Yes, the current system is flawed because of what is being measured to inform strategies, set goals and optimize. PR and communications professionals have relied on a multitude of metrics throughout the years – social engagement rate, website referral traffic, quality scores, advertising equivalency scores and more. Two metrics, more than any others, have stood atop of the PR measurement mountaintop – Impressions and Share of Voice (SOV).

  • Impressions are a measure of how many times an article/mention/collateral has truly been seen.
    • The problem is: Many reports of impressions are not true impressions, but rather potential reach. Many people report on impressions, but they are actually using the circulation numbers for a paper, the unique monthly visitors for a website or the total Twitter followers for the user who published the tweet. These community size numbers are not actual eyes that have seen the post, they are simply the potential audience that would have seen the post based on the source’s community size. Declaring those measures as impressions is false and can be misleading.
  • SOV is a measure that is intended to see how much conversational (media and posts) attention one brand has relative to a competitive set. The most common way of calculating SOV is to weigh the total number of articles/posts for one brand against the total number of articles/posts for all other brands in the competitive set.
    • The problem is: Not every article or mention is created equal. A positive article in the New York Times should not be weighted the same as a negative Facebook post that goes to a community of 12 people, but in the model above they are viewed with the same value.

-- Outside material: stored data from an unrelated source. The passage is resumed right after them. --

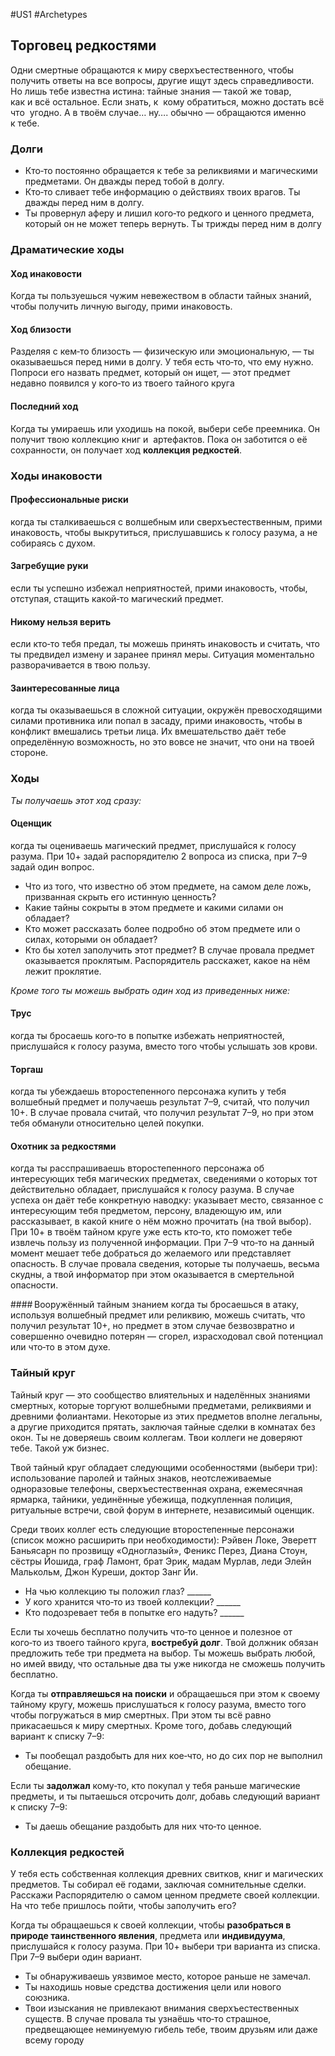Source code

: #US1 #Archetypes

## Торговец редкостями
Одни смертные обращаются к миру сверхъестественного, чтобы получить ответы на все вопросы, другие ищут здесь справедливости. Но лишь тебе известна истина: тайные знания — такой же товар, как и всё остальное. Если знать, к  кому обратиться, можно достать всё что  угодно. А в твоём случае… ну…. обычно — обращаются именно к тебе.

### Долги
- Кто‑то постоянно обращается к тебе за реликвиями и магическими предметами. Он дважды перед тобой в долгу. 
- Кто‑то сливает тебе информацию о действиях твоих врагов. Ты дважды перед ним в долгу. 
- Ты провернул аферу и лишил кого‑то редкого и ценного предмета, который он не может теперь вернуть. Ты трижды перед ним в долгу

### Драматические ходы
#### Ход инаковости 
Когда ты пользуешься чужим невежеством в области тайных знаний, чтобы получить личную выгоду, прими инаковость.

#### Ход близости
Разделяя с кем‑то близость — физическую или эмоциональную, — ты оказываешься перед ними в долгу. У тебя есть что‑то, что ему нужно. Попроси его назвать предмет, который он ищет, — этот предмет недавно появился у кого‑то из твоего тайного круга

#### Последний ход
Когда ты умираешь или уходишь на покой, выбери себе преемника. Он получит твою коллекцию книг и  артефактов. Пока он заботится о её сохранности, он получает ход **коллекция редкостей**.

### Ходы инаковости
#### Профессиональные риски
когда ты сталкиваешься с волшебным или сверхъестественным, прими инаковость, чтобы выкрутиться, прислушавшись к голосу разума, а не собираясь с духом. 

#### Загребущие руки
если ты успешно избежал неприятностей, прими инаковость, чтобы, отступая, стащить какой‑то магический предмет. 

#### Никому нельзя верить
если кто‑то тебя предал, ты можешь принять инаковость и считать, что ты предвидел измену и заранее принял меры. Ситуация моментально разворачивается в твою пользу. 

#### Заинтересованные лица
когда ты оказываешься в сложной ситуации, окружён превосходящими силами противника или попал в засаду, прими инаковость, чтобы в конфликт вмешались третьи лица. Их вмешательство даёт тебе определённую возможность, но это вовсе не значит, что они на твоей стороне.


### Ходы
*Ты получаешь этот ход сразу:*
#### Оценщик
 когда ты оцениваешь магический предмет, прислушайся к голосу разума. При 10+ задай распорядителю 2 вопроса из списка, при 7–9 задай один вопрос. 
- Что из того, что известно об этом предмете, на самом деле ложь, призванная скрыть его истинную ценность? 
- Какие тайны сокрыты в этом предмете и какими силами он обладает? 
- Кто может рассказать более подробно об этом предмете или о силах, которыми он обладает? 
- Кто бы хотел заполучить этот предмет? 
В  случае провала предмет оказывается проклятым. Распорядитель расскажет, какое на нём лежит проклятие. 

*Кроме того ты можешь выбрать один ход из приведенных ниже:*
#### Трус
 когда ты бросаешь кого‑то в попытке избежать неприятностей, прислушайся к голосу разума, вместо того чтобы услышать зов крови. 

#### Торгаш
когда ты убеждаешь второстепенного персонажа купить у тебя волшебный предмет и получаешь результат 7–9, считай, что получил 10+. В случае провала считай, что получил результат 7–9, но при этом тебя обманули относительно целей покупки. 

#### Охотник за редкостями
когда ты расспрашиваешь второстепенного персонажа об интересующих тебя магических предметах, сведениями о которых тот действительно обладает, прислушайся к голосу разума. В случае успеха он даёт тебе конкретную наводку: указывает место, связанное с интересующим тебя предметом, персону, владеющую им, или рассказывает, в какой книге о нём можно прочитать (на твой выбор). При 10+ в твоём тайном круге уже есть кто‑то, кто поможет тебе извлечь пользу из полученной информации. При 7–9 что‑то на данный момент мешает тебе добраться до желаемого или представляет опасность. В случае провала сведения, которые ты получаешь, весьма скудны, а твой информатор при этом оказывается в смертельной опасности. 

#### Вооружённый тайным знанием
когда ты бросаешься в атаку, используя волшебный предмет или реликвию, можешь считать, что получил результат 10+, но предмет в этом случае безвозвратно и совершенно очевидно потерян — сгорел, израсходовал свой потенциал или что‑то в этом духе.

### Тайный круг
Тайный круг — это сообщество влиятельных и наделённых знаниями смертных, которые торгуют волшебными предметами, реликвиями и древними фолиантами. Некоторые из этих предметов вполне легальны, а другие приходится прятать, заключая тайные сделки в комнатах без окон. Ты не доверяешь своим коллегам. Твои коллеги не доверяют тебе. Такой уж бизнес.

Твой тайный круг обладает следующими особенностями (выбери три): использование паролей и  тайных знаков, неотслеживаемые одноразовые телефоны, сверхъестественная охрана, ежемесячная ярмарка, тайники, уединённые убежища, подкупленная полиция, ритуальные встречи, свой форум в интернете, независимый оценщик.

Среди твоих коллег есть следующие второстепенные персонажи (список можно расширить при необходимости): Рэйвен Локе, Эверетт Баньясарн по прозвищу «Одноглазый», Феникс Перез, Диана Стоун, сёстры Йошида, граф Ламонт, брат Эрик, мадам Мурлав, леди Элейн Малькольм, Джон Куреши, доктор Занг Йи. 
- На чью коллекцию ты положил глаз? \_\_\_\_\_\_
- У кого хранится что‑то из твоей коллекции? \_\_\_\_\_\_ 
- Кто подозревает тебя в попытке его надуть? \_\_\_\_\_\_

Если ты хочешь бесплатно получить что‑то ценное и полезное от кого‑то из твоего тайного круга, **востребуй долг**. Твой должник обязан предложить тебе три предмета на выбор. Ты можешь выбрать любой, но  имей ввиду, что  остальные два ты уже никогда не  сможешь получить бесплатно.

Когда ты **отправляешься на поиски** и обращаешься при этом к своему тайному кругу, можешь прислушаться к голосу разума, вместо того чтобы погружаться в мир смертных. При этом ты всё равно прикасаешься к миру смертных. Кроме того, добавь следующий вариант к списку 7–9: 
- Ты пообещал раздобыть для них кое‑что, но до сих пор не выполнил обещание.

Если ты **задолжал** кому‑то, кто  покупал у  тебя раньше магические предметы, и  ты пытаешься отсрочить долг, добавь следующий вариант к списку 7–9: 
- Ты даешь обещание раздобыть для них что‑то ценное.

### Коллекция редкостей
У тебя есть собственная коллекция древних свитков, книг и магических предметов. Ты собирал её годами, заключая сомнительные сделки. Расскажи Распорядителю о самом ценном предмете своей коллекции. На что тебе пришлось пойти, чтобы заполучить его? 

Когда ты обращаешься к  своей коллекции, чтобы **разобраться в  природе таинственного явления**, предмета или  **индивидуума**, прислушайся к  голосу разума. При  10+ выбери три варианта из  списка. При 7–9 выбери один вариант. 
- Ты обнаруживаешь уязвимое место, которое раньше не замечал. 
- Ты находишь новые средства достижения цели или нового союзника. 
- Твои изыскания не привлекают внимания сверхъестественных существ.
В случае провала ты узнаёшь что‑то страшное, предвещающее неминуемую гибель тебе, твоим друзьям или даже всему городу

Brands are using these metrics to inform their reputational decisions because they are easy to get in an automated way and purport to paint an accurate picture, so the big problem with these measures is that decisions are being made based on misleading data.

The best way to course correct is to adopt new, contextual metrics that fulfill some of the same measurement needs, but do so with greater validity. An automated equation can still be created that includes the two primary measures above as well as other contextual cues depicting the value of each article or mention.

At FleishmanHillard we have started using the Value-Driven Share of Voice (VSOV). This single measure takes into account:

  • Volume of posts
  • Potential reach of each post (UVMs, Twitter followers, etc.)
  • Whether the post was positive or negative
  • If the post had message adoption from the marketing materials/language

The greatest weight is given to positive posts with higher potential reach and message adoption. Less weight, but still positive value is given to neutral posts even with low potential reach and no message adoption. Negative value is given to negative posts that have a detrimental impact on the brand’s reputation.

This metric was created for one simple purpose – contextual accuracy. By combining these variables together and looking at a more complete picture, brands are better able to make reputational decisions based on the scale of positive or negative impact.

In the end, measuring the results and impact of a PR or communications program is intensely important, but only accurate data will result in accurate decision making.